TO DO
Your reply is to be the lines below, exactly as written, with images omitted.

=== TASK INPUTS ===

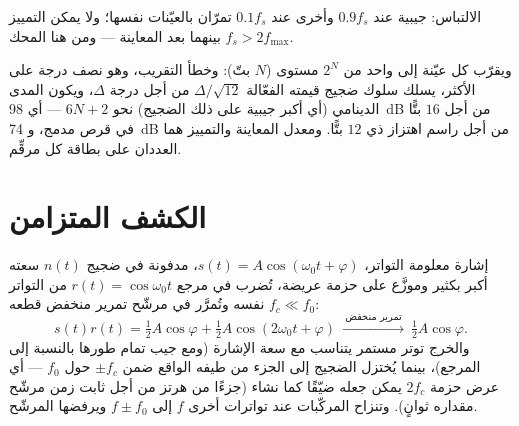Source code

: \begin{omfigure}

{\small الالتباس: جيبية عند $0.9f_s$ وأخرى عند $0.1f_s$ تمرّان
بالعيّنات نفسها؛ ولا يمكن التمييز بينهما بعد المعاينة --- ومن هنا
المحك $f_s > 2f_{\max}$.}
\end{omfigure}

\begin{remark}[التكميم]\label{rem:b2:feedback-oscillators:quantization}
ويقرّب  كل عيّنة إلى واحد من
$2^N$ مستوى ($N$ بتّ): وخطأ التقريب، وهو نصف درجة على الأكثر، يسلك
سلوك ضجيج قيمته الفعّالة $\Delta/\sqrt{12}$ من أجل درجة $\Delta$، ويكون
المدى الدينامي (أي أكبر جيبية على ذلك الضجيج) نحو $6N + 2$  ---
أي \qty{98}{dB} من أجل $16$ بتًّا في قرص مدمج، و \qty{74}{dB} من أجل راسم اهتزاز
ذي $12$ بتًّا. ومعدل المعاينة والتمييز هما العددان على
بطاقة كل مرقِّم.
\end{remark}

\section{الكشف المتزامن}

\begin{proposition}\label{prop:b2:feedback-oscillators:lockin}
إشارة معلومة التواتر، $s(t) = A\cos(\omega_0t + \varphi)$، مدفونة في
ضجيج $n(t)$ سعته أكبر بكثير وموزَّع على حزمة عريضة، تُضرب
في مرجع $r(t) = \cos\omega_0t$ من التواتر نفسه
وتُمرَّر في مرشّح تمرير منخفض قطعه $f_c \ll f_0$:
\[
s(t)r(t) = \tfrac12A\cos\varphi + \tfrac12A\cos(2\omega_0t + \varphi)
\ \xrightarrow{\ \text{تمرير منخفض}\ }\ \tfrac12A\cos\varphi .
\]
والخرج توتر مستمر يتناسب مع سعة الإشارة (ومع
جيب تمام طورها بالنسبة إلى المرجع)، بينما يُختزل الضجيج
إلى الجزء من طيفه الواقع ضمن $\pm f_c$ حول $f_0$
--- أي عرض حزمة $2f_c$ يمكن جعله ضيّقًا كما نشاء (جزءًا
من هرتز من أجل ثابت زمن مرشّح مقداره ثوانٍ). وتنزاح المركّبات عند
تواترات أخرى $f$ إلى $f \pm f_0$ ويرفضها المرشّح.
\end{proposition}

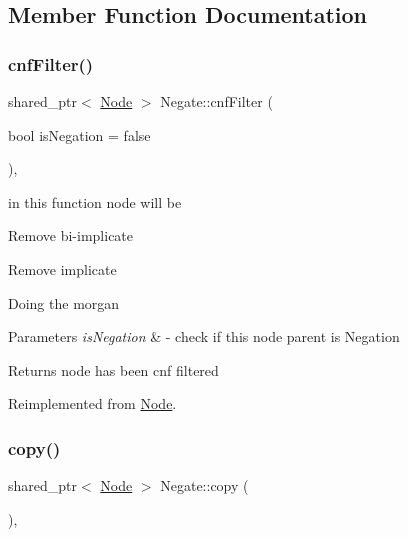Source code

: \subsection{Member Function Documentation}
\mbox{\label{class_negate_a6aa803fea460f0a2a52399b778bfd268}} 
\subsubsection{\texorpdfstring{cnf\+Filter()}{cnfFilter()}}
{\footnotesize\ttfamily shared\+\_\+ptr$<$ \hyperlink{class_node}{Node} $>$ Negate\+::cnf\+Filter (\begin{DoxyParamCaption}\item[{bool}]{is\+Negation = {\ttfamily false} }\end{DoxyParamCaption})\hspace{0.3cm}{\ttfamily [override]}, {\ttfamily [virtual]}}



in this function node will be 


\begin{DoxyItemize}
\item Remove bi-\/implicate
\item Remove implicate
\item Doing the morgan 
\begin{DoxyParams}{Parameters}
{\em is\+Negation} & -\/ check if this node parent is Negation \\
\hline
\end{DoxyParams}
\begin{DoxyReturn}{Returns}
node has been cnf filtered 
\end{DoxyReturn}

\end{DoxyItemize}

Reimplemented from \hyperlink{class_node_ab5b01fd3c4efe0f2eaf7fc41653359b7}{Node}.

\mbox{\label{class_negate_a7cdd545814e819ef6b6ec735dda357aa}} 
\subsubsection{\texorpdfstring{copy()}{copy()}}
{\footnotesize\ttfamily shared\+\_\+ptr$<$ \hyperlink{class_node}{Node} $>$ Negate\+::copy (\begin{DoxyParamCaption}{ }\end{DoxyParamCaption})\hspace{0.3cm}{\ttfamily [override]}, {\ttfamily [virtual]}}



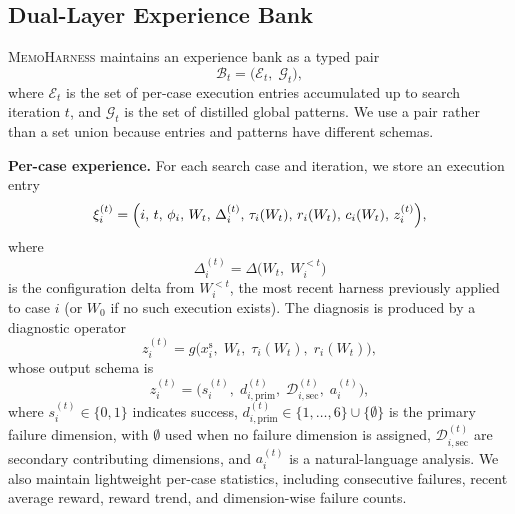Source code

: \documentclass{article}
\newcommand{\method}{\textsc{MemoHarness}\xspace}
\newcommand{\methodlabel}[1]{\noindent\textbf{\textcolor{narrareddeep}{#1}}}
\begin{document}
\subsection{Dual-Layer Experience Bank}
\label{sec:experience_bank}

\method maintains an experience bank as a typed pair
\begin{equation}
\label{eq:bank}
\mathcal{B}_t
=
\bigl(\mathcal{E}_t,\; \mathcal{G}_t\bigr),
\end{equation}
where $\mathcal{E}_t$ is the set of per-case execution entries accumulated up
to search iteration $t$, and $\mathcal{G}_t$ is the set of distilled global
patterns. We use a pair rather than a set union because entries and patterns
have different schemas.

\methodlabel{Per-case experience.}
For each search case and iteration, we store an execution entry
\begin{equation}
\label{eq:per_case}
\xi_i^{(t)} =
\Bigl(
i,\,
t,\,
\phi_i,\,
W_t,\,
\Delta_i^{(t)},\,
\tau_i(W_t),\,
r_i(W_t),\,
c_i(W_t),\,
z_i^{(t)}
\Bigr),
\end{equation}
where
\begin{equation}
\label{eq:delta}
\Delta_i^{(t)}
=
\Delta\!\bigl(W_t,\; W_i^{<t}\bigr)
\end{equation}
is the configuration delta from $W_i^{<t}$, the most recent harness previously
applied to case $i$ (or $W_0$ if no such execution exists). The diagnosis is
produced by a diagnostic operator
\begin{equation}
\label{eq:diagnostic_operator}
z_i^{(t)}
=
g\!\bigl(x_i^{\mathrm{s}},\; W_t,\; \tau_i(W_t),\; r_i(W_t)\bigr),
\end{equation}
whose output schema is
\begin{equation}
\label{eq:diagnosis}
z_i^{(t)} =
\bigl(
s_i^{(t)},\;
d_{i,\text{prim}}^{(t)},\;
\mathcal{D}_{i,\text{sec}}^{(t)},\;
a_i^{(t)}
\bigr),
\end{equation}
where $s_i^{(t)} \in \{0,1\}$ indicates success,
$d_{i,\text{prim}}^{(t)} \in \{1,\ldots,6\}\cup\{\emptyset\}$ is the primary
failure dimension, with $\emptyset$ used when no failure dimension is assigned,
$\mathcal{D}_{i,\text{sec}}^{(t)}$ are secondary contributing dimensions, and
$a_i^{(t)}$ is a natural-language analysis. We also maintain lightweight
per-case statistics, including consecutive failures, recent average reward,
reward trend, and dimension-wise failure counts.
\end{document}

===

EXERCISE RESULT
Source code

: \begin{omfigure}

{\small الالتباس: جيبية عند $0.9f_s$ وأخرى عند $0.1f_s$ تمرّان
بالعيّنات نفسها؛ ولا يمكن التمييز بينهما بعد المعاينة --- ومن هنا
المحك $f_s > 2f_{\max}$.}
\end{omfigure}

\begin{remark}[التكميم]\label{rem:b2:feedback-oscillators:quantization}
ويقرّب  كل عيّنة إلى واحد من
$2^N$ مستوى ($N$ بتّ): وخطأ التقريب، وهو نصف درجة على الأكثر، يسلك
سلوك ضجيج قيمته الفعّالة $\Delta/\sqrt{12}$ من أجل درجة $\Delta$، ويكون
المدى الدينامي (أي أكبر جيبية على ذلك الضجيج) نحو $6N + 2$  ---
أي \qty{98}{dB} من أجل $16$ بتًّا في قرص مدمج، و \qty{74}{dB} من أجل راسم اهتزاز
ذي $12$ بتًّا. ومعدل المعاينة والتمييز هما العددان على
بطاقة كل مرقِّم.
\end{remark}

\section{الكشف المتزامن}

\begin{proposition}\label{prop:b2:feedback-oscillators:lockin}
إشارة معلومة التواتر، $s(t) = A\cos(\omega_0t + \varphi)$، مدفونة في
ضجيج $n(t)$ سعته أكبر بكثير وموزَّع على حزمة عريضة، تُضرب
في مرجع $r(t) = \cos\omega_0t$ من التواتر نفسه
وتُمرَّر في مرشّح تمرير منخفض قطعه $f_c \ll f_0$:
\[
s(t)r(t) = \tfrac12A\cos\varphi + \tfrac12A\cos(2\omega_0t + \varphi)
\ \xrightarrow{\ \text{تمرير منخفض}\ }\ \tfrac12A\cos\varphi .
\]
والخرج توتر مستمر يتناسب مع سعة الإشارة (ومع
جيب تمام طورها بالنسبة إلى المرجع)، بينما يُختزل الضجيج
إلى الجزء من طيفه الواقع ضمن $\pm f_c$ حول $f_0$
--- أي عرض حزمة $2f_c$ يمكن جعله ضيّقًا كما نشاء (جزءًا
من هرتز من أجل ثابت زمن مرشّح مقداره ثوانٍ). وتنزاح المركّبات عند
تواترات أخرى $f$ إلى $f \pm f_0$ ويرفضها المرشّح.
\end{proposition}

Source code

: \subsection{Member Function Documentation}
\mbox{\label{class_negate_a6aa803fea460f0a2a52399b778bfd268}} 
\subsubsection{\texorpdfstring{cnf\+Filter()}{cnfFilter()}}
{\footnotesize\ttfamily shared\+\_\+ptr$<$ \hyperlink{class_node}{Node} $>$ Negate\+::cnf\+Filter (\begin{DoxyParamCaption}\item[{bool}]{is\+Negation = {\ttfamily false} }\end{DoxyParamCaption})\hspace{0.3cm}{\ttfamily [override]}, {\ttfamily [virtual]}}



in this function node will be 


\begin{DoxyItemize}
\item Remove bi-\/implicate
\item Remove implicate
\item Doing the morgan 
\begin{DoxyParams}{Parameters}
{\em is\+Negation} & -\/ check if this node parent is Negation \\
\hline
\end{DoxyParams}
\begin{DoxyReturn}{Returns}
node has been cnf filtered 
\end{DoxyReturn}

\end{DoxyItemize}

Reimplemented from \hyperlink{class_node_ab5b01fd3c4efe0f2eaf7fc41653359b7}{Node}.

\mbox{\label{class_negate_a7cdd545814e819ef6b6ec735dda357aa}} 
\subsubsection{\texorpdfstring{copy()}{copy()}}
{\footnotesize\ttfamily shared\+\_\+ptr$<$ \hyperlink{class_node}{Node} $>$ Negate\+::copy (\begin{DoxyParamCaption}{ }\end{DoxyParamCaption})\hspace{0.3cm}{\ttfamily [override]}, {\ttfamily [virtual]}}



Source code

: \documentclass{article}
\newcommand{\method}{\textsc{MemoHarness}\xspace}
\newcommand{\methodlabel}[1]{\noindent\textbf{\textcolor{narrareddeep}{#1}}}
\begin{document}
\subsection{Dual-Layer Experience Bank}
\label{sec:experience_bank}

\method maintains an experience bank as a typed pair
\begin{equation}
\label{eq:bank}
\mathcal{B}_t
=
\bigl(\mathcal{E}_t,\; \mathcal{G}_t\bigr),
\end{equation}
where $\mathcal{E}_t$ is the set of per-case execution entries accumulated up
to search iteration $t$, and $\mathcal{G}_t$ is the set of distilled global
patterns. We use a pair rather than a set union because entries and patterns
have different schemas.

\methodlabel{Per-case experience.}
For each search case and iteration, we store an execution entry
\begin{equation}
\label{eq:per_case}
\xi_i^{(t)} =
\Bigl(
i,\,
t,\,
\phi_i,\,
W_t,\,
\Delta_i^{(t)},\,
\tau_i(W_t),\,
r_i(W_t),\,
c_i(W_t),\,
z_i^{(t)}
\Bigr),
\end{equation}
where
\begin{equation}
\label{eq:delta}
\Delta_i^{(t)}
=
\Delta\!\bigl(W_t,\; W_i^{<t}\bigr)
\end{equation}
is the configuration delta from $W_i^{<t}$, the most recent harness previously
applied to case $i$ (or $W_0$ if no such execution exists). The diagnosis is
produced by a diagnostic operator
\begin{equation}
\label{eq:diagnostic_operator}
z_i^{(t)}
=
g\!\bigl(x_i^{\mathrm{s}},\; W_t,\; \tau_i(W_t),\; r_i(W_t)\bigr),
\end{equation}
whose output schema is
\begin{equation}
\label{eq:diagnosis}
z_i^{(t)} =
\bigl(
s_i^{(t)},\;
d_{i,\text{prim}}^{(t)},\;
\mathcal{D}_{i,\text{sec}}^{(t)},\;
a_i^{(t)}
\bigr),
\end{equation}
where $s_i^{(t)} \in \{0,1\}$ indicates success,
$d_{i,\text{prim}}^{(t)} \in \{1,\ldots,6\}\cup\{\emptyset\}$ is the primary
failure dimension, with $\emptyset$ used when no failure dimension is assigned,
$\mathcal{D}_{i,\text{sec}}^{(t)}$ are secondary contributing dimensions, and
$a_i^{(t)}$ is a natural-language analysis. We also maintain lightweight
per-case statistics, including consecutive failures, recent average reward,
reward trend, and dimension-wise failure counts.
\end{document}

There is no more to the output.